WHAT YOU WILL DO:
When a line of the material has the word "DoxyParamCaption" in it, copy that line.

PROVIDED INFORMATION:

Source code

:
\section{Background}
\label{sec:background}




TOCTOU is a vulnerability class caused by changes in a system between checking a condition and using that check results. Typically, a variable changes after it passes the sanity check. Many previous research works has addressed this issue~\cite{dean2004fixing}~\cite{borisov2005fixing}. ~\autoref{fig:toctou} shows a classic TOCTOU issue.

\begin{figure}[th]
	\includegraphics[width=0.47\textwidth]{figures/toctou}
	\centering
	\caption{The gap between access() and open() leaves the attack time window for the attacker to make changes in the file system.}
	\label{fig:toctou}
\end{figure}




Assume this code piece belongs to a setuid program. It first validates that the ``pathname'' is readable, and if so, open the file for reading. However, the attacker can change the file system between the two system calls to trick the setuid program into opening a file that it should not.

---

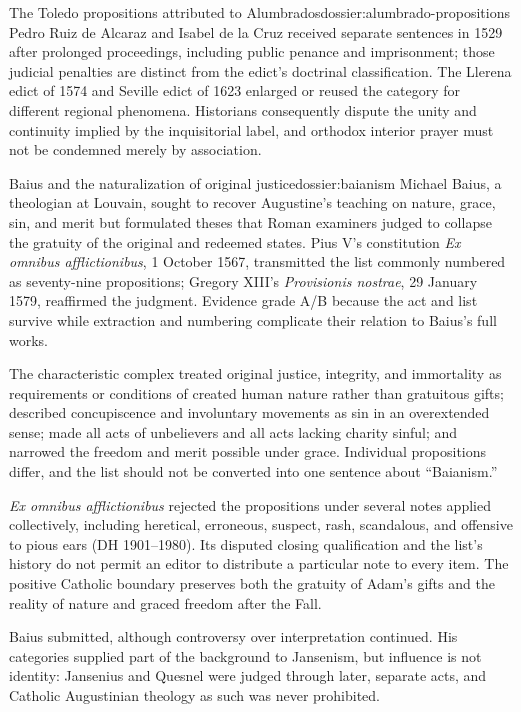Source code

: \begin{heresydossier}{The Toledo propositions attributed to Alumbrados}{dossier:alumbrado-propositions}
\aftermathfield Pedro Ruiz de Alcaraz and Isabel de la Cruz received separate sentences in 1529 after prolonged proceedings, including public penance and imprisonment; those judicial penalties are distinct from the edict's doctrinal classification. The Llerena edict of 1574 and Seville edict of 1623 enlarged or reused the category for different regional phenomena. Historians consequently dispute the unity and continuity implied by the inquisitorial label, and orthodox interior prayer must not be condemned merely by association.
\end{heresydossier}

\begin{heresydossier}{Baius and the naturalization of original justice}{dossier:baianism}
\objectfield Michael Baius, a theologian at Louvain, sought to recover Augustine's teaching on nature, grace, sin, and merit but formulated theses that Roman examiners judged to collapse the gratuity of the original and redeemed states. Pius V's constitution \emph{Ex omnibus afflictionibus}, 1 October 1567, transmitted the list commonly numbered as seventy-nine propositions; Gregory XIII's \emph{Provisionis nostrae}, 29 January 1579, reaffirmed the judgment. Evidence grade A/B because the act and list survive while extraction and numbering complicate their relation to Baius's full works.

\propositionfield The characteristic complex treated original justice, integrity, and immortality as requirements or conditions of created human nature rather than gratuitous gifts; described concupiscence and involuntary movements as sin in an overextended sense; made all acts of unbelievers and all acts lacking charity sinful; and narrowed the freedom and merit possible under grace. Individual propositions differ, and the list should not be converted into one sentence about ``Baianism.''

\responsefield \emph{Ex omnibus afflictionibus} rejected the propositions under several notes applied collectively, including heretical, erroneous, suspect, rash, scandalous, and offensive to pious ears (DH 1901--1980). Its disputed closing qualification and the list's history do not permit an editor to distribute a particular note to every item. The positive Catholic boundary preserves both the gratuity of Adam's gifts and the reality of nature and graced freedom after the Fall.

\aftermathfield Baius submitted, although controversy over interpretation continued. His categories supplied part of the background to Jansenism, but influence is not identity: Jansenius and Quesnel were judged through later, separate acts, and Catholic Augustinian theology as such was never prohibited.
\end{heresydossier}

* * *

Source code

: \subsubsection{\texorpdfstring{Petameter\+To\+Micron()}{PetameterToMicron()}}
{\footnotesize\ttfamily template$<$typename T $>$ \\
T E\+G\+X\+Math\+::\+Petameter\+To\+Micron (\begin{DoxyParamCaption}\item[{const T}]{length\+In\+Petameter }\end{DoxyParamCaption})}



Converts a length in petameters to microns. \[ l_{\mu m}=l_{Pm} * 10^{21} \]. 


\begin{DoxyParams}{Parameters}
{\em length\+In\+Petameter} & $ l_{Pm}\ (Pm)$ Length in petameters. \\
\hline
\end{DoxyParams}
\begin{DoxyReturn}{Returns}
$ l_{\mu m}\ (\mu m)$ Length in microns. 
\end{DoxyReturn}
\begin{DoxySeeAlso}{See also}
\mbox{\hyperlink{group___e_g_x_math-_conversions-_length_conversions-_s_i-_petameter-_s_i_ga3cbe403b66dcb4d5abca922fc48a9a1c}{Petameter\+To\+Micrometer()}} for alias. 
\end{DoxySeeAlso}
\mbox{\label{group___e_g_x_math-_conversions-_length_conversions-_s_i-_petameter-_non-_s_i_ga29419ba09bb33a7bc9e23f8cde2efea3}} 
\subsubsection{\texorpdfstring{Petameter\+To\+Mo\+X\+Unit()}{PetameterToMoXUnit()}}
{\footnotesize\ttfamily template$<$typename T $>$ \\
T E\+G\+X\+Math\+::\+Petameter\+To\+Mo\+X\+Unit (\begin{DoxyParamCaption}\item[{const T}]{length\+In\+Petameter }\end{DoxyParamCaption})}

WRITTEN ANSWER:
T E\+G\+X\+Math\+::\+Petameter\+To\+Micron (\begin{DoxyParamCaption}\item[{const T}]{length\+In\+Petameter }\end{DoxyParamCaption})}
T E\+G\+X\+Math\+::\+Petameter\+To\+Mo\+X\+Unit (\begin{DoxyParamCaption}\item[{const T}]{length\+In\+Petameter }\end{DoxyParamCaption})}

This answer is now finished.